$\Huge AS4501$

Transformers and Attention

Francisco Förster

Bibliography:

* [Attention is all you need, Vaswani et al. 2017](https://arxiv.org/pdf/1706.03762.pdf)
* https://sebastianraschka.com/blog/2023/self-attention-from-scratch.html (many figures from this great website)
* https://towardsdatascience.com/attention-and-transformer-models-fe667f958378

# Motivation

Recurrent neural networks have two big problems:

1. They tend to give too much weight to recent elements in a sequence, but sometimes the most important connections in a sentence are separated by a large number of elements.

2. They are intrinsically serial in nature. We need to process a sequence in order to compute the output of a RNN.

This is how a RNN processes a sentence, paying more attention to the last word at each step and requiring a serial processing:

![](images/sentence-classification-rnn.png)

But in many cases the last word is not the most important, and we would like to be able to process each word and its association with other words in parallel:

![](images/sentence-example-attention.png)

This also happens in the problem of translation:

![](images/sentence.png)

# Softmax

Let's remember the softmax function applied to a vector x:

$\Large {\rm softmax(x_i)} = \frac{\exp{x_i}}{\sum\limits_j \exp{x_j}}$ 

This function returns ~1 at the largest value of the vector and ~0 elsewhere.

![](images/softmax.png)

# Attention mechanism

The attention mechanism is an approach in deep learning that allows models to focus on different parts of the input when producing the output.
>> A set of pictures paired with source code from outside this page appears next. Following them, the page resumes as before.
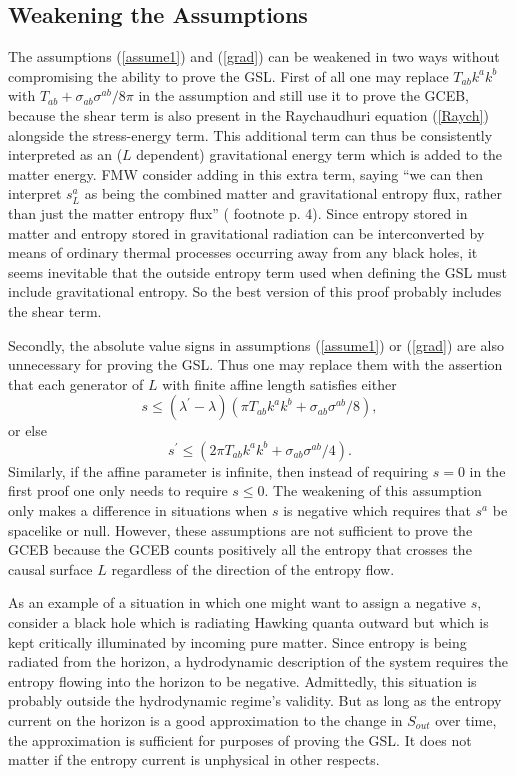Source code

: \documentclass{article}
\begin{document}
\subsection{Weakening the Assumptions}\label{weak}

The assumptions (\ref{assume1}) and (\ref{grad}) can be weakened in two ways without compromising the ability to prove the GSL.  First of all one may replace $T_{ab} k^a k^b$ with $T_{ab} + \sigma_{ab}\sigma^{ab}/8\pi$ in the assumption and still use it to prove the GCEB, because the shear term is also present in the Raychaudhuri equation (\ref{Raych}) alongside the stress-energy term.  This additional term can thus be consistently interpreted as an ($L$ dependent) gravitational energy term which is added to the matter energy.  FMW consider adding in this extra term, saying ``we can then interpret $s^{a}_{L}$ as being the combined matter and gravitational entropy flux, rather than just the matter entropy flux'' (\cite{FMW00} footnote p. 4).  Since entropy stored in matter and entropy stored in gravitational radiation can be interconverted by means of ordinary thermal processes occurring away from any black holes, it seems inevitable that the outside entropy term used when defining the GSL must include gravitational entropy.  So the best version of this proof probably includes the shear term.

Secondly, the absolute value signs in assumptions (\ref{assume1}) or (\ref{grad}) are also unnecessary for proving the GSL.  Thus one may replace them with the assertion that each generator of $L$ with finite affine length satisfies either
\begin{equation}\label{weak1}
s \le (\lambda^{\prime} - \lambda)(\pi T_{ab}k^{a}k^{b} + \sigma_{ab}\sigma^{ab}/8),
\end{equation}
or else
\begin{equation}\label{weak2}
s^{\prime} \le (2\pi T_{ab} k^a k^b + \sigma_{ab}\sigma^{ab}/4).
\end{equation}
Similarly, if the affine parameter is infinite, then instead of requiring $s = 0$ in the first proof one only needs to require $s \le 0$.  The weakening of this assumption only makes a difference in situations when $s$ is negative which requires that $s^a$ be spacelike or null.  However, these assumptions are not sufficient to prove the GCEB because the GCEB counts positively all the entropy that crosses the causal surface $L$ regardless of the direction of the entropy flow.

As an example of a situation in which one might want to assign a negative $s$, consider a black hole which is radiating Hawking quanta outward but which is kept critically illuminated by incoming pure matter.  Since entropy is being radiated from the horizon, a hydrodynamic description of the system requires the entropy flowing into the horizon to be negative.  Admittedly, this situation is probably outside the hydrodynamic regime's validity.  But as long as the entropy current on the horizon is a good approximation to the change in $S_{out}$ over time, the approximation is sufficient for purposes of proving the GSL.  It does not matter if the entropy current is unphysical in other respects.
\end{document}
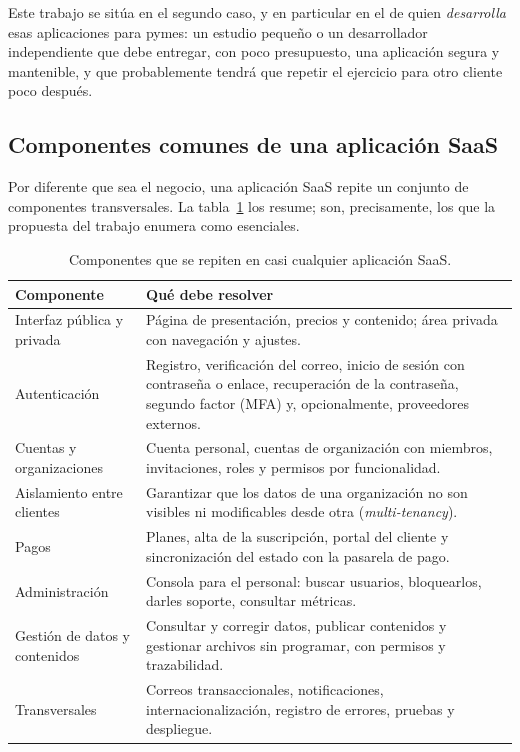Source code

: Este trabajo se sitúa en el segundo caso, y en particular en el de quien
\emph{desarrolla} esas aplicaciones para pymes: un estudio pequeño o un
desarrollador independiente que debe entregar, con poco presupuesto, una
aplicación segura y mantenible, y que probablemente tendrá que repetir el
ejercicio para otro cliente poco después.

\subsection{Componentes comunes de una aplicación SaaS}
\label{sec:ctx-componentes}

Por diferente que sea el negocio, una aplicación SaaS repite un conjunto de
componentes transversales. La tabla~\ref{tab:ctx-componentes} los resume; son,
precisamente, los que la propuesta del trabajo enumera como esenciales.

\begin{table}[htbp]
  \centering
  \small
  \caption{Componentes que se repiten en casi cualquier aplicación SaaS.}
  \label{tab:ctx-componentes}
  \begin{tabularx}{\textwidth}{@{}>{\raggedright\arraybackslash}p{3.6cm}X@{}}
    \toprule
    \textbf{Componente} & \textbf{Qué debe resolver} \\
    \midrule
    Interfaz pública y privada & Página de presentación, precios y contenido; área privada con navegación y ajustes. \\
    Autenticación & Registro, verificación del correo, inicio de sesión con contraseña o enlace, recuperación de la contraseña, segundo factor (MFA) y, opcionalmente, proveedores externos. \\
    Cuentas y organizaciones & Cuenta personal, cuentas de organización con miembros, invitaciones, roles y permisos por funcionalidad. \\
    Aislamiento entre clientes & Garantizar que los datos de una organización no son visibles ni modificables desde otra (\textit{multi-tenancy}). \\
    Pagos & Planes, alta de la suscripción, portal del cliente y sincronización del estado con la pasarela de pago. \\
    Administración & Consola para el personal: buscar usuarios, bloquearlos, darles soporte, consultar métricas. \\
    Gestión de datos y contenidos & Consultar y corregir datos, publicar contenidos y gestionar archivos sin programar, con permisos y trazabilidad. \\
    Transversales & Correos transaccionales, notificaciones, internacionalización, registro de errores, pruebas y despliegue. \\
    \bottomrule
  \end{tabularx}
\end{table}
Instead of focusing in some hidden state like in RNNs, in attention each output explicitly depends on all previous input states, weighted by attention scores.

For example in this sentence with the following attention scores:

 I love travelling
   
   [0.1,  0.2,  0.7] ---> J'adore
  
  [0.5,  0.5,  0.0] ---> voyager

'J'adore' pays more attention or has more affinity to 'travelling' as the next word when translating.

'voyager' pays attention to 'I' and 'love' equally when translating.

# Self-attention

Self Attention, also known as intra Attention, is an attention mechanism that relates different positions of one sequence in order to compute a representation of the same sequence. 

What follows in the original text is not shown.